TASK ITEM
The answer must consist of every line from the entries below that contains the word "directory".

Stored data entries
────────
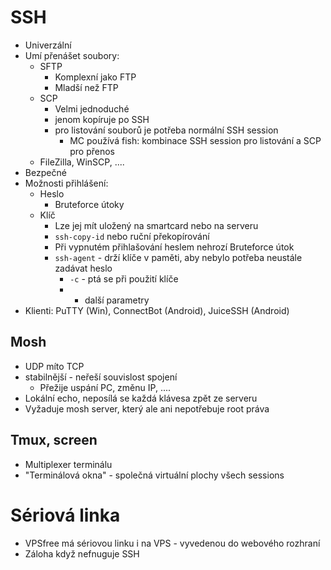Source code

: SSH
===
- Univerzální
- Umí přenášet soubory:
	- SFTP
		- Komplexní jako FTP
		- Mladší než FTP
	- SCP
		- Velmi jednoduché
		- jenom kopíruje po SSH
		- pro listování souborů je potřeba normální SSH session
			- MC používá fish: kombinace SSH session pro listování a SCP pro přenos
	- FileZilla, WinSCP, ....
- Bezpečné
- Možnosti přihlášení:
	- Heslo
		- Bruteforce útoky
	- Klíč
		- Lze jej mít uložený na smartcard nebo na serveru
		- `ssh-copy-id` nebo ruční překopírování
		- Při vypnutém přihlašování heslem nehrozí Bruteforce útok
		- `ssh-agent` - drží klíče v paměti, aby nebylo potřeba neustále zadávat heslo
			- `-c` - ptá se při použití klíče
			- + další parametry
- Klienti: PuTTY (Win), ConnectBot (Android), JuiceSSH (Android)

Mosh
----
- UDP míto TCP
- stabilnější - neřeší souvislost spojení
	- Přežije uspání PC, změnu IP, ....
- Lokální echo, neposílá se každá klávesa zpět ze serveru
- Vyžaduje mosh server, který ale ani nepotřebuje root práva

Tmux, screen
------------
- Multiplexer terminálu
- "Terminálová okna" - společná virtuální plochy všech sessions

Sériová linka
=============
- VPSfree má sériovou linku i na VPS - vyvedenou do webového rozhraní
- Záloha když nefnuguje SSH

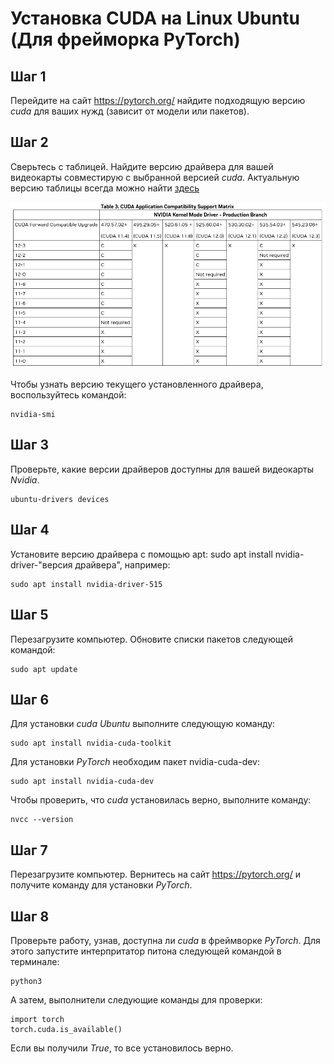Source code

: # Установка CUDA на Linux Ubuntu (Для фрейморка PyTorch)
## Шаг 1
Перейдите на сайт <https://pytorch.org/> найдите подходящую версию *cuda* для ваших нужд (зависит от модели или пакетов). 
## Шаг 2 
Сверьтесь с таблицей. Найдите версию драйвера для вашей видеокарты совместирую с выбранной версией *cuda*. Актуальную версию таблицы всегда можно найти [здесь](https://docs.nvidia.com/deploy/cuda-compatibility/index.html#binary-compatibility__table-toolkit-driver)

![Screenshot](cuda_compatible.png)

Чтобы узнать версию текущего установленного драйвера, воспользуйтесь командой:

    nvidia-smi

## Шаг 3
Проверьте, какие версии драйверов доступны для вашей видеокарты *Nvidia*.

    ubuntu-drivers devices
    
## Шаг 4
Установите версию драйвера с помощью apt: sudo apt install nvidia-driver-"версия драйвера", например:

    sudo apt install nvidia-driver-515
    
## Шаг 5
Перезагрузите компьютер. Обновите списки пакетов следующей командой:

    sudo apt update
    
## Шаг 6
Для установки *cuda Ubuntu* выполните следующую команду:

    sudo apt install nvidia-cuda-toolkit

Для установки *PyTorch* необходим пакет nvidia-cuda-dev:

    sudo apt install nvidia-cuda-dev
    
Чтобы проверить, что *cuda* установилась верно, выполните команду:

    nvcc --version
    
## Шаг 7
Перезагрузите компьютер. Вернитесь на сайт <https://pytorch.org/> и получите команду для установки *PyTorch*.
## Шаг 8 
Проверьте работу, узнав, доступна ли *cuda* в фреймворке *PyTorch*. Для этого запустите интерпритатор питона следующей командой в терминале:

    python3

А затем, выполнители следующие команды для проверки:

    import torch
    torch.cuda.is_available()
    
Если вы получили *True*, то все установилось верно.
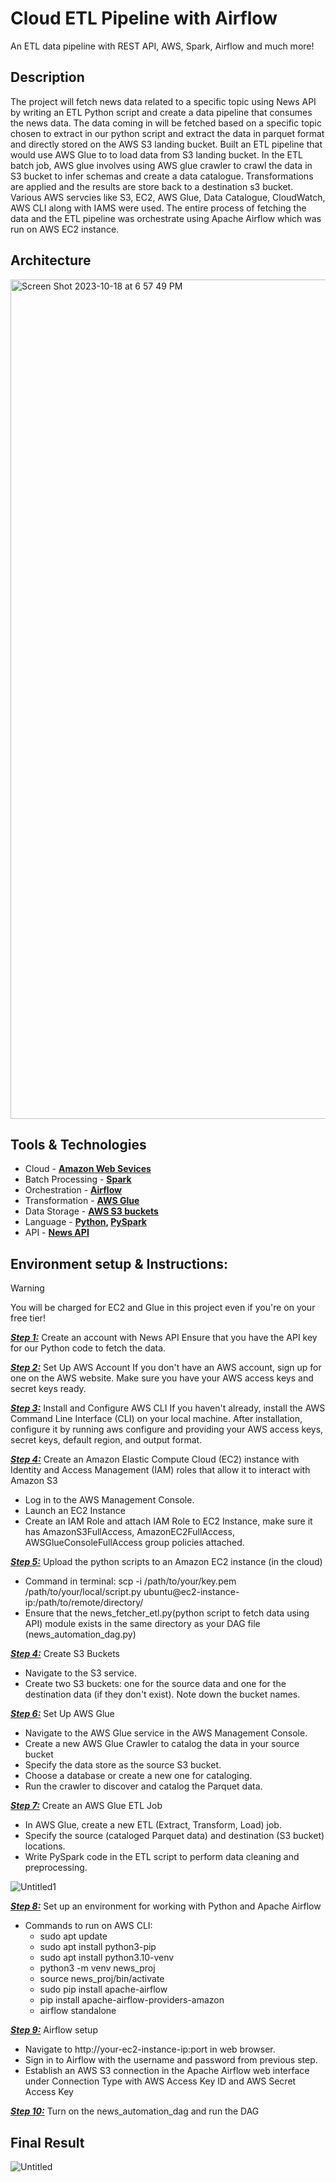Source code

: # Cloud ETL Pipeline with Airflow
 An ETL data pipeline with REST API, AWS, Spark, Airflow and much more!

## Description

The project will fetch news data related to a specific topic using News API by writing an ETL Python script and create a data pipeline that consumes the news data. 
The data coming in will be fetched based on a specific topic chosen to extract in our python script and extract the data in parquet format and directly stored on the AWS S3 landing bucket.
Built an ETL pipeline that would use AWS Glue to to load data from S3 landing bucket. In the ETL batch job, 
AWS glue involves using AWS glue crawler to crawl the data in S3 bucket to infer schemas and create a data catalogue. Transformations are applied and the results are store back to a destination s3 bucket.
Various AWS servcies like S3, EC2, AWS Glue, Data Catalogue, CloudWatch, AWS CLI along with IAMS were used. The entire process of fetching the data and the ETL pipeline was orchestrate using Apache Airflow which was run on AWS EC2 instance.

## Architecture
<img width="1343" alt="Screen Shot 2023-10-18 at 6 57 49 PM" src="https://github.com/sneha-roseline/CloudDataPipeline-Airflow/assets/146040464/21a4ccc3-9910-4022-9cf2-0e9aa64ee89c">

## Tools & Technologies

* Cloud - **[Amazon Web Sevices](https://aws.amazon.com/)**
* Batch Processing - **[Spark](https://spark.apache.org/)**
* Orchestration - **[Airflow](https://airflow.apache.org/)**
* Transformation - **[AWS Glue](https://aws.amazon.com/glue/)**
* Data Storage - **[AWS S3 buckets](https://aws.amazon.com/s3/)**
* Language - **[Python](https://www.python.org/), [PySpark](https://spark.apache.org/docs/latest/api/python/index.html)**
* API - **[News API](https://newsapi.org/)**

## Environment setup & Instructions:

>[!WARNING]
>You will be charged for EC2 and Glue in this project even if you're on your free tier!


***<ins>Step 1:<ins>*** Create an account with News API
Ensure that you have the API key for our Python code to fetch the data.

***<ins>Step 2:<ins>*** Set Up AWS Account
If you don't have an AWS account, sign up for one on the AWS website. Make sure you have your AWS access keys and secret keys ready.

***<ins>Step 3:<ins>*** Install and Configure AWS CLI
If you haven't already, install the AWS Command Line Interface (CLI) on your local machine. After installation, configure it by running aws configure and providing your AWS access keys, secret keys, default region, and output format.

***<ins>Step 4:<ins>*** Create an Amazon Elastic Compute Cloud (EC2) instance with Identity and Access Management (IAM) roles that allow it to interact with Amazon S3
- Log in to the AWS Management Console.
- Launch an EC2 Instance
- Create an IAM Role and attach IAM Role to EC2 Instance, make sure it has AmazonS3FullAccess, AmazonEC2FullAccess, AWSGlueConsoleFullAccess group policies attached.

***<ins>Step 5:<ins>*** Upload the python scripts to an Amazon EC2 instance (in the cloud) 
- Command in terminal: scp -i /path/to/your/key.pem /path/to/your/local/script.py ubuntu@ec2-instance-ip:/path/to/remote/directory/
- Ensure that the news_fetcher_etl.py(python script to fetch data using API) module exists in the same directory as your DAG file (news_automation_dag.py)

***<ins>Step 4:<ins>*** Create S3 Buckets
- Navigate to the S3 service.
- Create two S3 buckets: one for the source data and one for the destination data (if they don't exist). Note down the bucket names.

***<ins>Step 6:<ins>*** Set Up AWS Glue
- Navigate to the AWS Glue service in the AWS Management Console.
- Create a new AWS Glue Crawler to catalog the data in your source bucket
- Specify the data store as the source S3 bucket.
- Choose a database or create a new one for cataloging.
- Run the crawler to discover and catalog the Parquet data.

***<ins>Step 7:<ins>*** Create an AWS Glue ETL Job
- In AWS Glue, create a new ETL (Extract, Transform, Load) job.
- Specify the source (cataloged Parquet data) and destination (S3 bucket) locations.
- Write PySpark code in the ETL script to perform data cleaning and preprocessing.

![Untitled1](https://github.com/sneha-roseline/CloudDataPipeline-Airflow/assets/146040464/302c56fb-c51e-4cbc-a93b-4c57f5d36380)

***<ins>Step 8:<ins>*** Set up an environment for working with Python and Apache Airflow
- Commands to run on AWS CLI:
  - sudo apt update
  - sudo apt install python3-pip
  - sudo apt install python3.10-venv
  - python3 -m venv news_proj
  - source news_proj/bin/activate 
  - sudo pip install apache-airflow
  - pip install apache-airflow-providers-amazon
  - airflow standalone

***<ins>Step 9:<ins>*** Airflow setup
- Navigate to http://your-ec2-instance-ip:port in web browser.
- Sign in to Airflow with the username and password from previous step.
- Establish an AWS S3 connection in the Apache Airflow web interface under Connection Type with AWS Access Key ID and AWS Secret Access Key 

***<ins>Step 10:<ins>*** Turn on the news_automation_dag and run the DAG

## Final Result

![Untitled](https://github.com/sneha-roseline/CloudDataPipeline-Airflow/assets/146040464/9950668c-fe76-4907-94a1-a3a46d19e595)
────────
OUTPUT
- Command in terminal: scp -i /path/to/your/key.pem /path/to/your/local/script.py ubuntu@ec2-instance-ip:/path/to/remote/directory/
- Ensure that the news_fetcher_etl.py(python script to fetch data using API) module exists in the same directory as your DAG file (news_automation_dag.py)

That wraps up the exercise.